Kiralananın Kullanılmaması Halinde Kira Bedelinin Ödenmesi Yükümlülüğü (TBK m.324)
6098 sayılı Türk Borçlar Kanununun 324. maddesi kapsamında; “Kullanıma elverişli bulundurulduğu sürece kiralanan, kiracının kendisinden kaynaklanan bir sebeple kullanılmasa veya sınırlı olarak kullanılsa bile kiracı, kira bedelini ödemekle yükümlüdür. Bu durumda, kiraya verenin yapmaktan kurtulduğu giderler kira bedelinden indirilir.” denmektedir.
Kira sözleşmesi kiraya verenin kiralananın (örneğin konut veya işyeri) kullanımını sözleşme süresi boyunca kiracıya gereği gibi hazır bir şekilde bulundurduğu, kiracının da kararlaştırılan kira bedelini tam ve zamanında ödediği sözleşmedir. Burada şu hususlara dikkat etmek gerekir:
1-) Taraflar arasındaki kira sözleşmesi hukuki olarak henüz sona ermemiş olmalıdır.
2-) Kiraya veren sözleşme konusu kiralananı, sözleşmeye uygun olarak, kiracının kullanımına hazır bulundurmalıdır.

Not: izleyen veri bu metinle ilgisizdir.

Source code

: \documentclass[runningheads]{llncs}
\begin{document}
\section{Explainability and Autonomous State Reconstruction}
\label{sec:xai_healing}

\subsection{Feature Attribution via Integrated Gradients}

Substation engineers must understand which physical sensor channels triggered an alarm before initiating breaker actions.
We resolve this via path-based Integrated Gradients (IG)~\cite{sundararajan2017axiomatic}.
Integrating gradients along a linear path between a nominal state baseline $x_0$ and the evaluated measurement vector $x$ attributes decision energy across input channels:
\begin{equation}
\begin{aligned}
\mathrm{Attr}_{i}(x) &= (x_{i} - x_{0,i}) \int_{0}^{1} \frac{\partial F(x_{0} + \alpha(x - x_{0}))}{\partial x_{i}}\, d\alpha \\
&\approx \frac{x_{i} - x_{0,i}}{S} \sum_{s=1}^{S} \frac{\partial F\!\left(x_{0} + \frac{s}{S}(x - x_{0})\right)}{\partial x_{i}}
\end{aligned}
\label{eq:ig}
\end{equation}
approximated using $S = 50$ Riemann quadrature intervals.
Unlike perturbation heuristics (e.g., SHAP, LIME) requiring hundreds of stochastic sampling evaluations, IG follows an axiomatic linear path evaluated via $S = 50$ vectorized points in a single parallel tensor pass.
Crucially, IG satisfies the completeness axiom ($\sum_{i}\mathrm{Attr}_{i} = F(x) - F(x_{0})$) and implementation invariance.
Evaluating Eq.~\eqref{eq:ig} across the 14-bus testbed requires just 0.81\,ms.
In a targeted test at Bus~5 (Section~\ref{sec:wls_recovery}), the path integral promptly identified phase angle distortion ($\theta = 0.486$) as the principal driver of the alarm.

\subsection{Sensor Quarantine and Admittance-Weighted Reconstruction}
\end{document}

Somut olayda yukarıdaki şartların mevcut bulunması halinde kiracı, kiralananı kullanıp kullanmadığı önemli olmaksızın, kira bedelini tam olarak ödemekle yükümlüdür. Örneğin; üniversite öğrenimi gördüğü Ankara’da bir ev kiralayan A, finaller bitince memleketi İstanbul’a dönmektedir. A, memleketinde olduğu tarih aralığında da kiralanan konutun kira bedelini ödemesi gerekir.

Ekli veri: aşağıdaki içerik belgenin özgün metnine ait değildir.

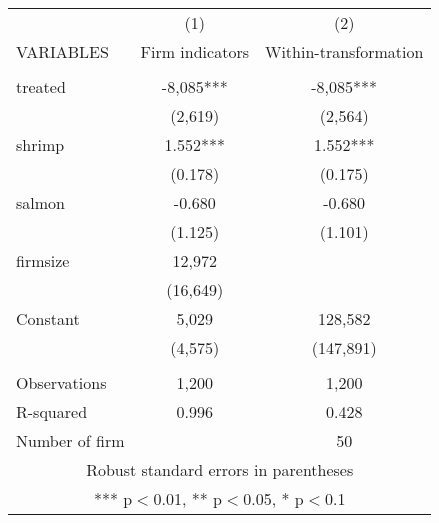 \begin{tabular}{lcc} \hline
 & (1) & (2) \\
VARIABLES & Firm indicators & Within-transformation \\ \hline
 &  &  \\
treated & -8,085*** & -8,085*** \\
 & (2,619) & (2,564) \\
shrimp & 1.552*** & 1.552*** \\
 & (0.178) & (0.175) \\
salmon & -0.680 & -0.680 \\
 & (1.125) & (1.101) \\
firmsize & 12,972 &  \\
 & (16,649) &  \\
Constant & 5,029 & 128,582 \\
 & (4,575) & (147,891) \\
 &  &  \\
Observations & 1,200 & 1,200 \\
R-squared & 0.996 & 0.428 \\
 Number of firm &  & 50 \\ \hline
\multicolumn{3}{c}{ Robust standard errors in parentheses} \\
\multicolumn{3}{c}{ *** p$<$0.01, ** p$<$0.05, * p$<$0.1} \\
\end{tabular}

Hatta bir başka örnek verirsek; bir kimse bir konutu kiralayıp, anahtarını teslim alıp konutta hiç oturmasa dahi kira bedelinin tamamını ödemesi gerekir. Bu bağlamda kiracının kiralananı nasıl, ne şekilde kullandığı veya fiili olarak kullanıp kullanmadığı önemli olmaksızın kiraya veren kira bedelini talep edebilir.

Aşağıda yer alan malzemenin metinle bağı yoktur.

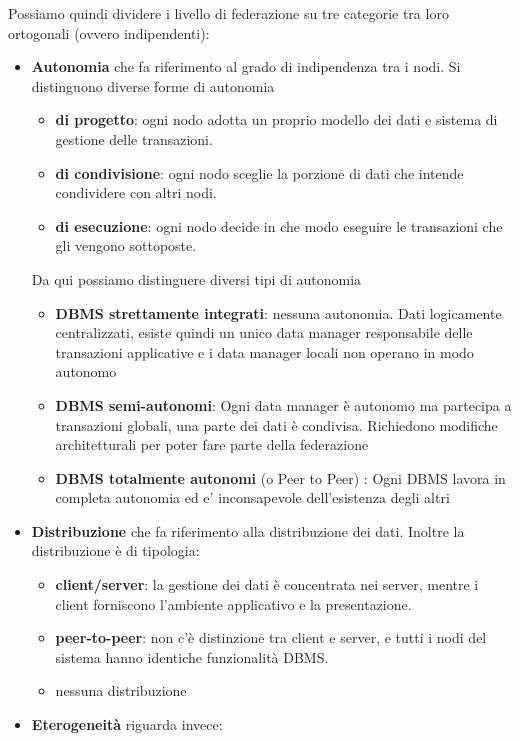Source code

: Possiamo quindi dividere i livello di federazione su tre categorie tra loro ortogonali (ovvero indipendenti): 
\begin{itemize}
    \item \textbf{Autonomia} che fa riferimento al grado di indipendenza tra i nodi. Si distinguono diverse forme di autonomia
    \begin{itemize}
        \item \textbf{di progetto}: ogni nodo adotta un proprio modello dei dati e sistema di gestione delle transazioni.
        \item \textbf{di condivisione}: ogni nodo sceglie la porzione di dati che intende condividere con altri nodi.
        \item \textbf{di esecuzione}: ogni nodo decide in che modo eseguire le transazioni che gli vengono sottoposte.
    \end{itemize}
    Da qui possiamo distinguere diversi tipi di autonomia
    \begin{itemize}
        \item \textbf{DBMS strettamente integrati}: nessuna autonomia. Dati logicamente centralizzati, esiste quindi un unico data manager responsabile delle transazioni applicative e i data manager locali non operano in modo autonomo
        \item \textbf{DBMS semi-autonomi}: Ogni data manager è autonomo ma partecipa a transazioni globali, una parte dei dati è condivisa. Richiedono modifiche architetturali per poter fare parte della federazione 
        \item \textbf{DBMS totalmente autonomi} (o Peer to Peer) : Ogni DBMS lavora in completa autonomia ed e’ inconsapevole dell’esistenza degli altri
    \end{itemize} 
    \item \textbf{Distribuzione} che fa riferimento alla distribuzione dei dati. Inoltre la distribuzione è di tipologia:
    \begin{itemize}
        \item \textbf{client/server}: la gestione dei dati è concentrata nei server, mentre i client forniscono l’ambiente applicativo e la presentazione. 
        \item\textbf{ peer-to-peer}: non c'è distinzione tra client e server, e tutti i nodi del sistema hanno identiche funzionalità DBMS.
        \item nessuna distribuzione
    \end{itemize}
    \item \textbf{Eterogeneità} riguarda invece:

\end{itemize}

Kiracı tarafından kiralananın kullanılmadığı dönemde kiralanana ilişkin olarak yapılması gereken masraflarda azalma olmuşsa bu fark kira bedelinden indirilir. Burada “masraf” kavramından kiralananın abonelikleri, aidat vs. çeşitli giderler anlaşılmalıdır.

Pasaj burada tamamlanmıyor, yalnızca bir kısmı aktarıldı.